Brooke’s story written by her Mom.
My husband and I have been married for 8 years and had been trying for a child for almost three years. Through out those three years we became more and more discouraged that we would never get pregnant despite following all the advice from doctors, friends, family, books, blogs, etc. Marc and I sat down a few times and discussed maybe going to see an infertility clinic to see if they had any insight on why we could not get pregnant.
We had a lot of reservations about seeing an infertility specialist but we were at a loss at this point. We decided to take the first step and sat down with an infertility doctor to get some advise. After several tests it was found that my husband had a very low count and it was suggested that we try IVF. We went home… talked and prayed about this for several weeks. I was not sure if I was mentally or even physically ready to take on this challenge let alone the cost of IVF.
In January of 2019 we discussed to take the jump of faith and move forward with the IVF process. Everything seemed to be going as planned…
On the day of our egg retrieval we were both feeling very hopeful, they told us that 12 eggs were taken and we would know in about four days how many eggs were viable after being fertilized.
We got the long awaited call informing us that only 1 of the eggs matured to the next stage and we would only have one shot at our bundle of joy.
Moving forward a few days I had my post transfer blood work and it showed we were indeed finally pregnant… We were both so excited and felt so blessed that our one shot turned out to be our miracle bundle of joy, so we thought…
As the weeks went on things seems to going well other then me having horrible morning sickness but everyone kept telling me that was a sign of a healthy pregnancy…
In August of 2019 I went for my routine 15 week OB check up and heard our little girls heart beat and she sounded so healthy. We had planned a family trip to Vegas that year. I got the all clear to travel, enjoy the vacation and to check back at 18 weeks. Vacation was going well we were having fun but one day I suddenly had a sense of worry came over me. I could not pin point what it was but I just felt scared and worried.

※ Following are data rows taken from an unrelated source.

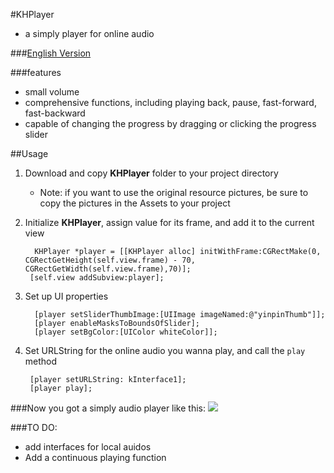 #KHPlayer
- a simply player for online audio

###[English Version](https://github.com/ArronZhangKH/KHPlayer/blob/master/README-CD.md#khplayer)

###features
- small volume
- comprehensive functions, including playing back, pause, fast-forward, fast-backward 
- capable of changing the progress by dragging or clicking the progress slider


##Usage
1. Download and copy **KHPlayer** folder to your project directory
	- Note: if you want to use the original resource pictures, be sure to copy the pictures in the Assets to your project
	
2. Initialize **KHPlayer**, assign value for its frame, and add it to the current view

		 KHPlayer *player = [[KHPlayer alloc] initWithFrame:CGRectMake(0, CGRectGetHeight(self.view.frame) - 70, CGRectGetWidth(self.view.frame),70)];
 		[self.view addSubview:player];

3. Set up UI properties

		 [player setSliderThumbImage:[UIImage imageNamed:@"yinpinThumb"]];
		 [player enableMasksToBoundsOfSlider];
		 [player setBgColor:[UIColor whiteColor]];

4. Set URLString for the online audio you wanna play, and call the `play` method

		[player setURLString: kInterface1]; 
		[player play];


###Now you got a simply audio player like this:
![](http://upload-images.jianshu.io/upload_images/3007158-2b9f037ceebfb11e.gif?imageMogr2/auto-orient/strip)

###TO DO:
- add interfaces for local auidos
- Add a continuous playing function
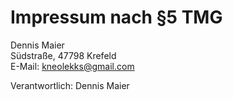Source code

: # Impressum nach §5 TMG

Dennis Maier  
Südstraße, 47798 Krefeld  
E-Mail: kneolekks@gmail.com  

Verantwortlich: Dennis Maier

When we returned home I saw my OB for my next check up and it turned out to be the worse day of our lives. My doctor searched for some time for a heartbeat and there was nothing but deafening silence. My doctor proceeded to do an ultrasound, there was my baby girl but there was nothing but silence and then came the worst words “I am sorry but there is no heartbeat”… We had to go to the hospital to have a different ultrasound to confirm our worse nightmare.
That day our world was turned upside down and forever changed. I miss my little Brooke so much every day. Wish I was able to see her pretty face, hold her close and tell her how much I love her.